The U.S. military is one of the single largest organizations on the planet, and it is right now engaged in a complex and lengthy culture change in how it handles sexual assault. This process has been underway since before the 2014 National Defense Authorization Act ushered in its high-profile slate of reforms. But these reforms are extraordinary in scope, and were made in response to victims whose voices rightly got unprecedented attention from legislators, policy makers and, crucially, military commanders themselves.
Commanders have been stripped of their power to overturn jury convictions, civilian review of military decisions not to prosecute cases of sexual assault has been mandated, and from now on military personnel convicted of sexual assault will be required to be dismissed or dishonorably discharged. In addition, as of January this year, all those who report sexual assault will be entitled to a Special Victims Counsel.
Having access to this personal legal advocacy could radically change for the better the military’s criminal justice process. But this solution, like the other reforms that have been enacted, needs time and resources before we can evaluate its impact on victims. Importantly, commanding officers will need to be fully engaged in order to embed these reforms in both the legal and cultural systems and norms of the military.

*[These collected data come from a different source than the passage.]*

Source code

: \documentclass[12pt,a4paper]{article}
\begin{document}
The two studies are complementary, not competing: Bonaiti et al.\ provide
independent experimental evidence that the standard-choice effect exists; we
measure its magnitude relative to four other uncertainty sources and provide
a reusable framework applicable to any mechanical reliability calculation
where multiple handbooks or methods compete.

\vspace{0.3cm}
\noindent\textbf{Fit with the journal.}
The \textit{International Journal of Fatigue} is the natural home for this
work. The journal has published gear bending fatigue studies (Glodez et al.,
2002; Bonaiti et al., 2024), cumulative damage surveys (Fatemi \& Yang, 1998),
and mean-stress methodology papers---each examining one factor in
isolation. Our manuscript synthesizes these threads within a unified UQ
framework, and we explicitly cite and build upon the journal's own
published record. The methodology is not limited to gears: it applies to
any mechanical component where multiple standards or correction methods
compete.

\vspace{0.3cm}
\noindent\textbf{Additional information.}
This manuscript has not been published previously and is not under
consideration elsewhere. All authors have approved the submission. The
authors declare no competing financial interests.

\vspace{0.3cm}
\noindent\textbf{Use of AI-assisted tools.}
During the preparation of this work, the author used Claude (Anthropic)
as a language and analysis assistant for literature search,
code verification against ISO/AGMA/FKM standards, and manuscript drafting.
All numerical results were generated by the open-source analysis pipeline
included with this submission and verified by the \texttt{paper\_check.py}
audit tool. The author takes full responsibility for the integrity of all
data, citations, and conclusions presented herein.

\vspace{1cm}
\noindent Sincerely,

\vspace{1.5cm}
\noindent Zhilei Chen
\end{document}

The Gillibrand bill, as it is popularly known, would take the military leadership out of the justice process altogether, and set up a separate and independent prosecutorial system outside the chain of command. This is the most extreme option on the table, and it is one that is always available to us. But until we have a chance to evaluate the reforms we have already undertaken, it is risky indeed to take out of the equation the very people ultimately responsible for changing the culture.
The list of what we don’t know about sexual assault in the military is a long one. We lack accurate data on everything – from the number and nature of the assaults to the processes used to deal with them. We know that reporting of sexual assault is up, but we don’t know to what extent that means more assaults or more victims coming forward. We know that there remain real barriers to reporting, but it matters what those barriers are. Is it because victims are fearful of reprisals by their peers or commanding officers? Or is it because going to trial means they must stay at home and not deploy – and not deploying could mean missing promotion?
The goal is to create a justice system that does not penalize those who come forward. It is not just individual commanders that have to be fair – the whole system has to be fair – and the support of commanders will be essential to this evolving change.
Taking the commanders out of the prosecution process will also remove needed attention and resources from the services that have just been afforded to victims. Let’s see if the new reforms work before we take a drastic step – one that we have no evidence will ultimately help sexual assault victims.